Dans sa chronique sur Le Point, Sophia Aram s'attaque à l'état de la social-démocratie en France, qu'elle compare à un bouillon qui mijote à petit feu, menaçant de disparaître. Elle déplore l'absence de propositions fortes et de vision politique claire de la part des partis de gauche, qui se seraient éloignés des valeurs fondamentales de la social-démocratie.
Une critique acerbe de l'évolution politique
Sophia Aram souligne que la social-démocratie, autrefois pilier de la vie politique française, est aujourd'hui affaiblie par des discours identitaires et des querelles internes. Selon elle, les partis de gauche ont perdu leur capacité à porter un projet de société cohérent, se focalisant sur des sujets comme la laïcité ou l'immigration, au détriment des questions sociales et économiques. Elle cite notamment l'absence de réaction face à la montée des inégalités et la précarisation des classes populaires.
La chroniqueuse affirme que la social-démocratie est devenue un « bouillon à petit feu », un concept qui évoque une lente dégradation, sans éclat ni rupture. Elle compare cette situation à un feu qui couve, incapable de produire une flamme. Pour elle, les partis de gauche ne parviennent plus à proposer des alternatives crédibles face à la droite et à l'extrême droite, ce qui explique leur déclin électoral.
Un constat partagé par d'autres observateurs
Sophia Aram n'est pas la seule à tirer la sonnette d'alarme.
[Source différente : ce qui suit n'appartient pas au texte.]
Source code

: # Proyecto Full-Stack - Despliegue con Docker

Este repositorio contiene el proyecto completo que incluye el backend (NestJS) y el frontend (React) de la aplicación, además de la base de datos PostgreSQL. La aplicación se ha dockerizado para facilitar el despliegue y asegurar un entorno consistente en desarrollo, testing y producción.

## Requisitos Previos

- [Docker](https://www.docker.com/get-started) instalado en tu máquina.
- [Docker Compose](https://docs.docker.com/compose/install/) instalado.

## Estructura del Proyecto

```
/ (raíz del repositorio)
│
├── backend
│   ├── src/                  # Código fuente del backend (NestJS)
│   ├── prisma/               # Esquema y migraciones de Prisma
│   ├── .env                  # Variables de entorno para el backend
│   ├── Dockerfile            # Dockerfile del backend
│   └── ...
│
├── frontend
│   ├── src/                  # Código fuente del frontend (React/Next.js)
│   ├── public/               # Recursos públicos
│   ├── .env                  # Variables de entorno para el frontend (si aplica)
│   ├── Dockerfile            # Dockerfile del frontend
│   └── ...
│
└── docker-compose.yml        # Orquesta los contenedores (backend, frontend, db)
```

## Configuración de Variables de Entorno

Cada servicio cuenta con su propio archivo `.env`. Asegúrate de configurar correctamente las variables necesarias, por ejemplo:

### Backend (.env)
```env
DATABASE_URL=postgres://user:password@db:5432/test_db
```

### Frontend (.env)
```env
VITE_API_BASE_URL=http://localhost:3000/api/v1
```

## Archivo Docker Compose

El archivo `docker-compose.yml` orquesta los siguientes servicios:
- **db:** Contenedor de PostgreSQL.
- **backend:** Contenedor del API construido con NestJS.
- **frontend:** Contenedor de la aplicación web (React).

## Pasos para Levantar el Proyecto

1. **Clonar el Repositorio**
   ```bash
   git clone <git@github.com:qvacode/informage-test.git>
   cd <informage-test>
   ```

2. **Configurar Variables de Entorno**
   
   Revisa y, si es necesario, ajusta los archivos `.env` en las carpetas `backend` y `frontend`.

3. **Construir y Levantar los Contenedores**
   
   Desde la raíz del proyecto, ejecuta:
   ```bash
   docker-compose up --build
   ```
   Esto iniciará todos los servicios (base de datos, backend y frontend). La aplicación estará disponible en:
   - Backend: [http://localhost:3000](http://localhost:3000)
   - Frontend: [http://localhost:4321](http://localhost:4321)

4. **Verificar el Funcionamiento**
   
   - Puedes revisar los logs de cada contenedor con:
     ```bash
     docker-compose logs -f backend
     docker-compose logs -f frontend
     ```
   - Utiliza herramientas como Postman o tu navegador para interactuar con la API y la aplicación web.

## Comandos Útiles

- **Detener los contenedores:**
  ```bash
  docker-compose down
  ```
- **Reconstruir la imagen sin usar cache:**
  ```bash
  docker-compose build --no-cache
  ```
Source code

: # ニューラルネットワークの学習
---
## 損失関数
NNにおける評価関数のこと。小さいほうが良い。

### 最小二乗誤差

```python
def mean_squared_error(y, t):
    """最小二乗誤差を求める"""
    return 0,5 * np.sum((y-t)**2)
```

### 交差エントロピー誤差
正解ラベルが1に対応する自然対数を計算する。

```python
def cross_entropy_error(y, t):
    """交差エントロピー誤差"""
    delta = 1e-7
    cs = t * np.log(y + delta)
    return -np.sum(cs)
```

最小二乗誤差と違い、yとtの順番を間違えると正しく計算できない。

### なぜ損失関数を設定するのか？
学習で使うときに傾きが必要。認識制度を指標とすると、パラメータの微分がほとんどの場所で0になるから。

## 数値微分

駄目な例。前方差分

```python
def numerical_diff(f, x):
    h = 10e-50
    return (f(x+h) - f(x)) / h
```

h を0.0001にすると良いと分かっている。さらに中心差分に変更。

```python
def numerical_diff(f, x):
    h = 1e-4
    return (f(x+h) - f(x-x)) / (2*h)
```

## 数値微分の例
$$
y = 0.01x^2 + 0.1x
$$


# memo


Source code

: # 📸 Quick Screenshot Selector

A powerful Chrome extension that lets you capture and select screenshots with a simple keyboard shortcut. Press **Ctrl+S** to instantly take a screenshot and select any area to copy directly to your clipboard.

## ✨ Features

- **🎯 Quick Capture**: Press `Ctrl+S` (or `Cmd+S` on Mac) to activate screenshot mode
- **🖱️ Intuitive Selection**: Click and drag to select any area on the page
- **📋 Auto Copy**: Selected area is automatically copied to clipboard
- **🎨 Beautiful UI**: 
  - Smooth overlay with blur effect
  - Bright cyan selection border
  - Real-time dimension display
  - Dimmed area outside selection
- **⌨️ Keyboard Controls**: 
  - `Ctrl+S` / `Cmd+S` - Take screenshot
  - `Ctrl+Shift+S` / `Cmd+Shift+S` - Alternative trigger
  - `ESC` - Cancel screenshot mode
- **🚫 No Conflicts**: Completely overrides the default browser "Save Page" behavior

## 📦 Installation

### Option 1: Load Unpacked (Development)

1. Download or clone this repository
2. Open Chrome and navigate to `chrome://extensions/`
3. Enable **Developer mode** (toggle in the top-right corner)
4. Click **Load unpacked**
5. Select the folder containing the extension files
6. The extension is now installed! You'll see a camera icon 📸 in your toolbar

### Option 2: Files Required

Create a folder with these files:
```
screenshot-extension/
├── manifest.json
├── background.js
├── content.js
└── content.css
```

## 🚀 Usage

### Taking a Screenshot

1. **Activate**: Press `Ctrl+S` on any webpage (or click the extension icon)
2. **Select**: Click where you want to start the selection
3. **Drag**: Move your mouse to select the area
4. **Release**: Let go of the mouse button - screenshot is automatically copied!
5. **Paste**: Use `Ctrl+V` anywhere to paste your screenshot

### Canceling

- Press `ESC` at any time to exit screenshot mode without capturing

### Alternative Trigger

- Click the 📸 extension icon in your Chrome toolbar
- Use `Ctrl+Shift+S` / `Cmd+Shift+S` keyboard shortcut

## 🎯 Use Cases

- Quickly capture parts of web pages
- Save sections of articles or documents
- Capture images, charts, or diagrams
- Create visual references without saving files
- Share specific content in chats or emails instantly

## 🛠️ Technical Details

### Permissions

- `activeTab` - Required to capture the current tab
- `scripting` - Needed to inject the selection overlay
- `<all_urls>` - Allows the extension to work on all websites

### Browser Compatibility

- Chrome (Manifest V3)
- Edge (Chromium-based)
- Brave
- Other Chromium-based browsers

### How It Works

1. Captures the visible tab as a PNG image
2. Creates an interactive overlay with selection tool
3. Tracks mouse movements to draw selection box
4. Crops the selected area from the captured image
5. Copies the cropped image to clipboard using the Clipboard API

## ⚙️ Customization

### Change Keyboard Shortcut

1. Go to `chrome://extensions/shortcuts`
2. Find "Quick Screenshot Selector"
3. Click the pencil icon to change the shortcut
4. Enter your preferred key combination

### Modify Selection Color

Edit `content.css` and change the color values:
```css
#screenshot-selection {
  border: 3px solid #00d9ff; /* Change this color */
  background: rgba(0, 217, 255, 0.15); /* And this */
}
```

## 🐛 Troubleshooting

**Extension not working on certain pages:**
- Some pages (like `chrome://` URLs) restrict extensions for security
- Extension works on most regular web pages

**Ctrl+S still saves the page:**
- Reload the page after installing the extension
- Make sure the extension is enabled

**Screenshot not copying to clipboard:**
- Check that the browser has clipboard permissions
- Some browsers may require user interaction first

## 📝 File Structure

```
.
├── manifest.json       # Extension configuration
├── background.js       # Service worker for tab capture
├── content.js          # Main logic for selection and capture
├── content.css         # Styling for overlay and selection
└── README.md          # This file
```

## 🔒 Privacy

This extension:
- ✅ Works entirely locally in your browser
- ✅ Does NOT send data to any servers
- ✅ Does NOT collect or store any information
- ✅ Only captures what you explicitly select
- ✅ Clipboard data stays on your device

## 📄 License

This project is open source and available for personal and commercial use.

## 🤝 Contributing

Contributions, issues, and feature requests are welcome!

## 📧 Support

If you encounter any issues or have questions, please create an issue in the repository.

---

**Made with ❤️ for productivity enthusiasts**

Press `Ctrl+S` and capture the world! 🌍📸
Selon elle, de nombreux analystes politiques et intellectuels partagent ce constat d'une social-démocratie en perte de vitesse. Elle évoque les travaux de chercheurs comme Pierre Rosanvallon, qui a déjà mis en lumière les difficultés de la gauche à se renouveler. La chroniqueuse insiste sur le fait que la social-démocratie doit se réinventer pour répondre aux défis contemporains, notamment la mondialisation, la transition écologique et la numérisation de l'économie.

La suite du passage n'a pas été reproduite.